Directed By Jon Watts
Starring – Tom Holland, Samuel L. Jackson, Jake Gyllenhaal
The Plot – Our friendly neighborhood Super Hero (Holland) decides to join his best friends Ned (Jacob Batalon) , MJ (Zendaya), and the rest of the gang on a European vacation. However, Peter’s plan to leave super heroics behind for a few weeks are quickly scrapped when he begrudgingly agrees to help Nick Fury (Jackson) uncover the mystery of several elemental creature attacks, creating havoc across the continent!
Rated PG-13 for sci-fi action violence, some adult language and brief suggestive comments
– Maturity of a script. As a tie-over from the previous installment, the film still feels very enriched in this teenage romantic comedy direction that just so happens to take place in a superhero universe, and while this tone was consistently satisfying for me, the film’s evolution during the second half as this cautionary tale for technology heightened my interest for where this film would take us. It certainly didn’t disappoint, as the social commentary of becoming too vulnerable in the devices that guide our every day occasions, as well as difficulty in distinguishing what’s real and what’s manufactured news is something that resonates ever so soundly in the current day landscape of our own political stratosphere. Like Peter, this is a film that matures as it ages, and in turn Marvel maintains the fantasy of a superhero dynamic with this unnerving echo of a world not too far from our own, conjuring up a balance that harvests this very lived-in feeling of patented world building.
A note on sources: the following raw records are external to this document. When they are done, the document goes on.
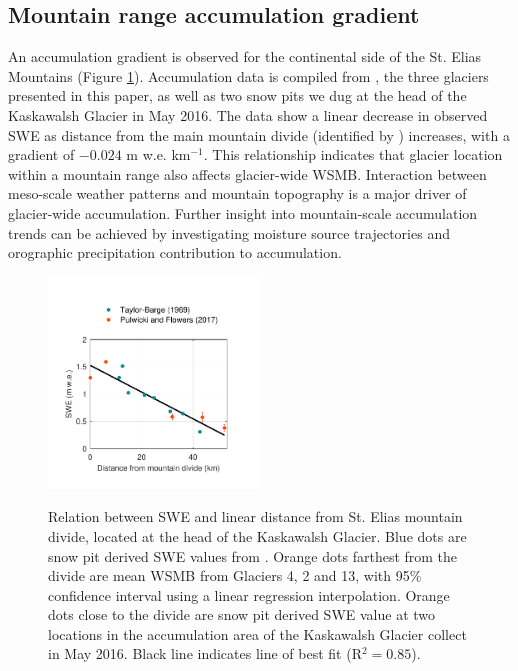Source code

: \documentclass[twocolumn,letterpaper]{igs}
\begin{document}
\subsection{Mountain range accumulation gradient}

An accumulation gradient is observed for the continental side of the St. Elias Mountains (Figure \ref{fig:AccumGrad}). Accumulation data is compiled from \cite{Taylor1969}, the three glaciers presented in this paper, as well as two snow pits we dug at the head of the Kaskawalsh Glacier in May 2016. The data show a linear decrease in observed SWE as distance from the main mountain divide (identified by \cite{Taylor1969}) increases, with a gradient of $-0.024$ m w.e. km$^{-1}$. This relationship indicates that glacier location within a mountain range also affects glacier-wide WSMB. Interaction between meso-scale weather patterns and mountain topography is a major driver of glacier-wide accumulation. Further insight into mountain-scale accumulation trends can be achieved by investigating moisture source trajectories and orographic precipitation contribution to accumulation. 

\begin{figure}
	\centering
	\includegraphics[width =0.5\textwidth]{AccumGrad.pdf}\\
	\caption{Relation between SWE and linear distance from St. Elias mountain divide, located at the head of the Kaskawalsh Glacier. Blue dots are snow pit derived SWE values from \citep{Taylor1969}. Orange dots farthest from the divide are mean WSMB from Glaciers 4, 2 and 13, with 95\% confidence interval using a linear regression interpolation. Orange dots close to the divide are snow pit derived SWE value at two locations in the accumulation area of the Kaskawalsh Glacier collect in May 2016. Black line indicates line of best fit (R$^2=0.85$).}
	\label{fig:AccumGrad}
\end{figure}
\end{document}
– The difference. If there’s one thing that Spider-Man films in this version of the M.C.U does better than its company, it’s the inspiring camera work on-and-off the ground that bring to life the movement of its characters full circle. In this installment, we get a series of long-take, no-cut shots for sequences involving Peter with a pivotal character. These intended delves not only amaze us in the youthful cast’s capabilities in memorizing long exchanges of dialogue, but also allude to the real time that is playing out before Peter’s very eyes that he often doesn’t get enough time to live inside of. To contrast this, the flying and web slinging sequences attain a level of calculated introversion that maximizes the height of the danger without sacrificing the audience’s ability to follow the events of the scenes with their eyes. The editing is used only when necessary, and the POV camera gimmicks aren’t nearly as depended on as they were in “Homecoming”, an aspect that pleases an easily motion-sick moviegoer like myself wholeheartedly.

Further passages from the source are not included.